Transport No. 17’s destination on that bitterly cold Tuesday morning was actually to Chelmno Extermination Camp, the Third Reich’s very first “death camp,” located 31 miles north of Lodz, on the outskirts of the rural town of Chelmno nad Nerem. According to post-war testimony compiled by Yad Vashem, the World Holocaust Remembrance Center in Jerusalem, Israel, these passengers were first taken to the nearby town of Kolo, then they were ordered to transfer to a smaller, narrow gauge train that took them directly to an abandoned brick mill in the forest on the outskirts of Chelmno. It was there they spent the night, and on the following morning they were forced into the back of an ordinary cargo van used for hauling furniture whose motor was left running and whose diesel exhaust system was retrofitted to flow back into the cargo area, thereby ending the lives of all those who were locked into the back of the sealed van. Their remains were then buried in one of several mass graves in the nearby forest, later to be exhumed and cremated toward the end of the war.

This was the Nazi’s attempt to conceal their fanatical mission of systematic mass murder and wholesale genocide from the rest of the world. The ashes of these victims – including those of my paternal family – were then unceremoniously scattered all together on the ground of the killing site that can still be found to this very day on the outskirts of the rural town of Chelmno.
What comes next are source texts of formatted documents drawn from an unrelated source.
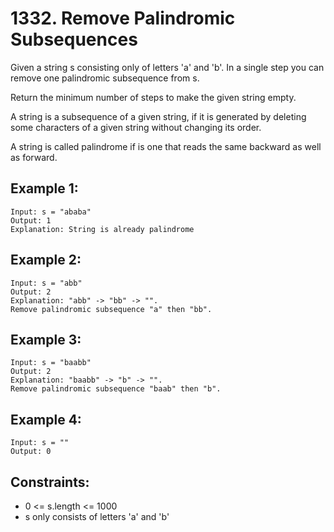 # 1332. Remove Palindromic Subsequences

Given a string s consisting only of letters 'a' and 'b'. In a single step you can remove one palindromic subsequence from s.

Return the minimum number of steps to make the given string empty.

A string is a subsequence of a given string, if it is generated by deleting some characters of a given string without changing its order.

A string is called palindrome if is one that reads the same backward as well as forward.

## Example 1:

```
Input: s = "ababa"
Output: 1
Explanation: String is already palindrome
```

## Example 2:

```
Input: s = "abb"
Output: 2
Explanation: "abb" -> "bb" -> "". 
Remove palindromic subsequence "a" then "bb".
```

## Example 3:

```
Input: s = "baabb"
Output: 2
Explanation: "baabb" -> "b" -> "". 
Remove palindromic subsequence "baab" then "b".
```

## Example 4:

```
Input: s = ""
Output: 0
```

## Constraints:

* 0 <= s.length <= 1000
* s only consists of letters 'a' and 'b'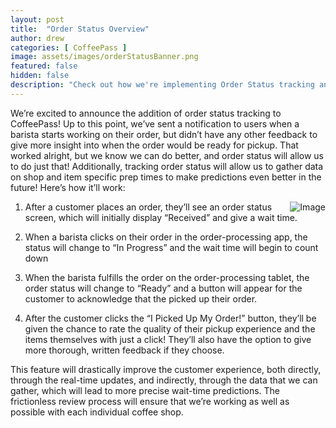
 ```yaml
---
layout: post
title:  "Order Status Overview"
author: drew
categories: [ CoffeePass ]
image: assets/images/orderStatusBanner.png
featured: false
hidden: false
description: "Check out how we're implementing Order Status tracking and why it'll drastically improve the customer experience!"
---
```


We’re excited to announce the addition of order status tracking to CoffeePass! Up to this point, we’ve sent a notification to users when a barista starts working on their order, but didn’t have any other feedback to give more insight into when the order would be ready for pickup. That worked alright, but we know we can do better, and order status will allow us to do just that! Additionally, tracking order status will allow us to gather data on shop and item specific prep times to make predictions even better in the future! Here’s how it’ll work:

<img align="right" src="https://media.giphy.com/media/RlrWlW7Ogmm4jnsr9U/giphy.gif" alt="Image" style="margin-left: 10px" >

1. After a customer places an order, they’ll see an order status screen, which will initially display “Received” and give a wait time.  

2. When a barista clicks on their order in the order-processing app, the status will change to “In Progress” and the wait time will begin to count down

3. When the barista fulfills the order on the order-processing tablet, the order status will change to “Ready” and a button will appear for the customer to acknowledge that the picked up their order.

4. After the customer clicks the “I Picked Up My Order!” button, they’ll be given the chance to rate the quality of their pickup experience and the items themselves with just a click! They’ll also have the option to give more thorough, written feedback if they choose.


This feature will drastically improve the customer experience, both directly, through the real-time updates, and indirectly, through the data that we can gather, which will lead to more precise wait-time predictions. The frictionless review process will ensure that we’re working as well as possible with each individual coffee shop.



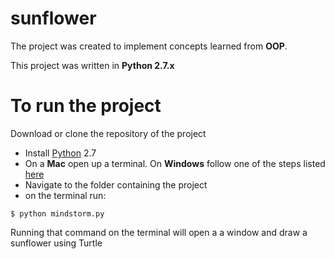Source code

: # sunflower
The project was created to implement concepts learned from **OOP**.

This project was written in **Python 2.7.x**
# To run the project
Download or clone the repository of the project
* Install [Python](https://www.python.org/) 2.7
* On a **Mac** open up a terminal. On **Windows** follow one of the steps listed [here](https://www.lifewire.com/how-to-open-command-prompt-2618089)
* Navigate to the folder containing the project
* on the terminal run:
```
$ python mindstorm.py
```

Running that command on the terminal will open a a window and draw a sunflower using Turtle

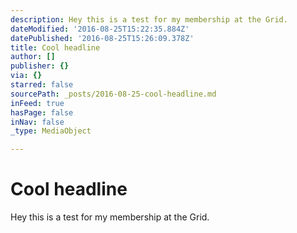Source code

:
 ```yaml
---
description: Hey this is a test for my membership at the Grid.
dateModified: '2016-08-25T15:22:35.884Z'
datePublished: '2016-08-25T15:26:09.378Z'
title: Cool headline
author: []
publisher: {}
via: {}
starred: false
sourcePath: _posts/2016-08-25-cool-headline.md
inFeed: true
hasPage: false
inNav: false
_type: MediaObject

---
```

# Cool headline

Hey this is a test for my membership at the Grid.
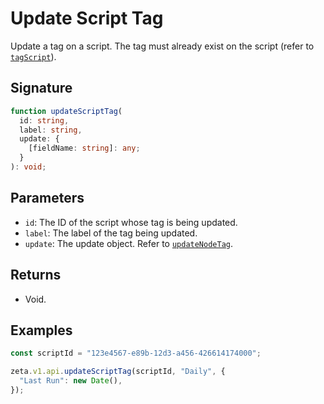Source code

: # Update Script Tag

Update a tag on a script. The tag must already exist on the script (refer to [`tagScript`](/guide/zeta-api/main-api/tag-script)).

## Signature

```TypeScript
function updateScriptTag(
  id: string,
  label: string,
  update: {
    [fieldName: string]: any;
  }
): void;
```

## Parameters

- `id`: The ID of the script whose tag is being updated.
- `label`: The label of the tag being updated.
- `update`: The update object. Refer to [`updateNodeTag`](/guide/zeta-api/main-api/update-node-tag).

## Returns

- Void.

## Examples

```TypeScript
const scriptId = "123e4567-e89b-12d3-a456-426614174000";

zeta.v1.api.updateScriptTag(scriptId, "Daily", {
  "Last Run": new Date(),
});
```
This event, which transpired on March 11, 1942, was verified by local Polish journalist and eyewitness, Stanislaw Rubach, who kept a diary of all the deportations and executions he witnessed during the Second World War. Needless to say, there were no survivors of the deportation and the subsequent executions that were delivered by the hands of the Nazis on this tragic day. 

My father has visited me only once since his death in October, 2011 at age 90. I was lying in bed and he appeared before me and asked if he could lie down beside me and rest. And in my dream I found comfort in his presence, and I was truly glad to see him again, although I don’t remember telling him so. And with my father lying by my side, I rolled over and went soundly back to sleep. 

Ivan Koop Kuper is a freelance writer, professional drummer, real estate broker and podcaster in Houston, Texas. His byline has appeared in Aish.com (Jerusalem), Jewniverse (Jewish Telegraphic Agency), ReformJudaism.org, Cable Magazine (London), the Los Angeles Free Press, and the Rag Blog (Austin). Koop invites everyone to follow him on Twitter @koopkuper. He is also available for comment at: koopkuper@gmail.com.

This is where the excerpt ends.